Certes, la tribune Ouest fait désormais partie du paysage, le succès est indéniable mais ailleurs, l’œil est contraint de s’habituer à ces quarts-de-virage désespérément vides, à cette populaire sud cernée de barrières et interdite d’accès, à cette tribune Familles clairsemée.
L’hiver arrive. Même Gilbert Gress perdait ses pouvoirs de démiurge à l’arrivée du froid. Entre octobre et mars – période durant laquelle le port de collant de ski est indispensable –, la Meinau se transforme en glaçon et on se résout difficilement à quitter son foyer douillet pour passer deux heures dans le froid. On redécouvre même les joies du match reporté, à 20h05 ce soir de janvier contre Tours.
Un calendrier incohérent
Seule éclaircie, au propre comme au figuré, au mois de décembre contre Lens : 22 062 personnes assistent à la démonstration de réalisme strasbourgeois dans une atmosphère festive et chamarrée. Mais le soufflé retombe aussi sec, puisque 8 500 personnes font défection la semaine d’après contre Niort.

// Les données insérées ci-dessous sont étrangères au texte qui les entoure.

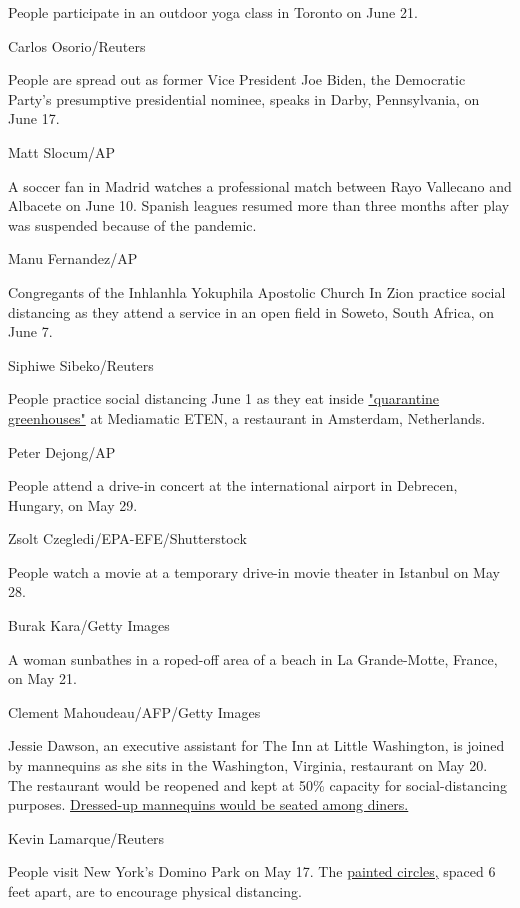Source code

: People participate in an outdoor yoga class in Toronto on June 21.

Carlos Osorio/Reuters

People are spread out as former Vice President Joe Biden, the Democratic
Party's presumptive presidential nominee, speaks in Darby, Pennsylvania,
on June 17.

Matt Slocum/AP

A soccer fan in Madrid watches a professional match between Rayo
Vallecano and Albacete on June 10. Spanish leagues resumed more than
three months after play was suspended because of the pandemic.

Manu Fernandez/AP

Congregants of the Inhlanhla Yokuphila Apostolic Church In Zion practice
social distancing as they attend a service in an open field in Soweto,
South Africa, on June 7.

Siphiwe Sibeko/Reuters

People practice social distancing June 1 as they eat inside
\href{https://www.cnn.com/2020/05/07/world/dutch-restaurant-reopen-greenhouse-trnd/index.html}{"quarantine
greenhouses"} at Mediamatic ETEN, a restaurant in Amsterdam,
Netherlands.

Peter Dejong/AP

People attend a drive-in concert at the international airport in
Debrecen, Hungary, on May 29.

Zsolt Czegledi/EPA-EFE/Shutterstock

People watch a movie at a temporary drive-in movie theater in Istanbul
on May 28.

Burak Kara/Getty Images

A woman sunbathes in a roped-off area of a beach in La Grande-Motte,
France, on May 21.

Clement Mahoudeau/AFP/Getty Images

Jessie Dawson, an executive assistant for The Inn at Little Washington,
is joined by mannequins as she sits in the Washington, Virginia,
restaurant on May 20. The restaurant would be reopened and kept at 50\%
capacity for social-distancing purposes.
\href{https://www.cnn.com/travel/article/restaurant-mannequins-coronavirus-inn-washington-trnd/index.html}{Dressed-up
mannequins would be seated among diners.}

Kevin Lamarque/Reuters

People visit New York's Domino Park on May 17. The
\href{http://www.cnn.com/style/article/domino-park-new-york-city-circles-social-distancing/index.html}{painted
circles,} spaced 6 feet apart, are to encourage physical distancing.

Passé ce constat, y a-t-il des éléments d’explication à cette relative désaffection populaire ?
Le calendrier a brillé par son incohérence. On a ainsi disputé autant de rencontres (quatre) aux mois d’août et de septembre cumulés qu’au cours du seul mois de février. Autre point : maintes rencontres ont été décalées au samedi après-midi ou au lundi soir, contraignant les supporters aux agendas les moins flexibles à renoncer au match.
On a déjà mentionné l’hiver alsacien, ajoutons une grille des tarifs ressentie comme largement inadaptée. Evidemment, il fallait s’attendre à la disparition des prix open bar des années amateurs : fini le temps du billet offert pour chaque billet acheté – et revendu par certains supporters peu scrupuleux – ou du zonage approximatif permettant de débourser une dizaine d’euros pour se retrouver à proximité des tribunes présidentielles.
Des tarifs éloignés des cibles populaires
Mais le club n’y est pas allé de main morte. Impossible de prendre un abonnement en populaire debout, traditionnel « produit d’appel », ni en quart-de-virage. L’abonnement le moins cher correspond au nouveau Kop, comme si le club avait craint que cette grande tribune Ouest ne sonne creux. Il n’y a pas de tarif intermédiaire : le deuxième tarif le plus accessible, pour ceux qui souhaiteraient vivre les matchs assis et au calme, dépasse déjà les 200€. Et encore, on est expédié en tribune Familles non-fumeur à l’autre bout du stade.
En dépit de ces tarifs franchement dissuasifs, la campagne d’abonnements sera plutôt fructueuse avec 7 573 cartes vendues à la fin du mois d’août. Deuxième volet du coup de massue, les prix à l’unité sont également prohibitifs, à hauteur de 16€ en quart-de-virage, avec un supplément en caisse du soir. De quoi refroidir les achats impulsifs.
A y regarder de plus près, il semble que la direction commerciale du Racing se soit laissée emballer par les affluences irrationnelles des printemps 2015 et 2016, qui virent une foule toujours plus nombreuse se masser dans l’espoir de grimper sur le podium puis l’année d’après dans l’attente de l’officialisation de la montée.
Elle a omis de considérer l’impact psychologique du prix, le facteur météo, l’indécrottable versatilité du public, ce qui l’a conduit à quasiment brader les billets au travers de packs, faisant presque regretter aux abonnés d’avoir payé bonbon en août pour manquer la moitié des matchs décalés au samedi ou au lundi.
Alors que la première division fait tourner bien des têtes, il est souhaitable que le Racing tire les conclusions de cet exercice mitigé d’un point de vue affluence. Il reste à espérer que le public alsacien ne se détournera pas aussi vite de son club qu’il est revenu vers lui ce printemps.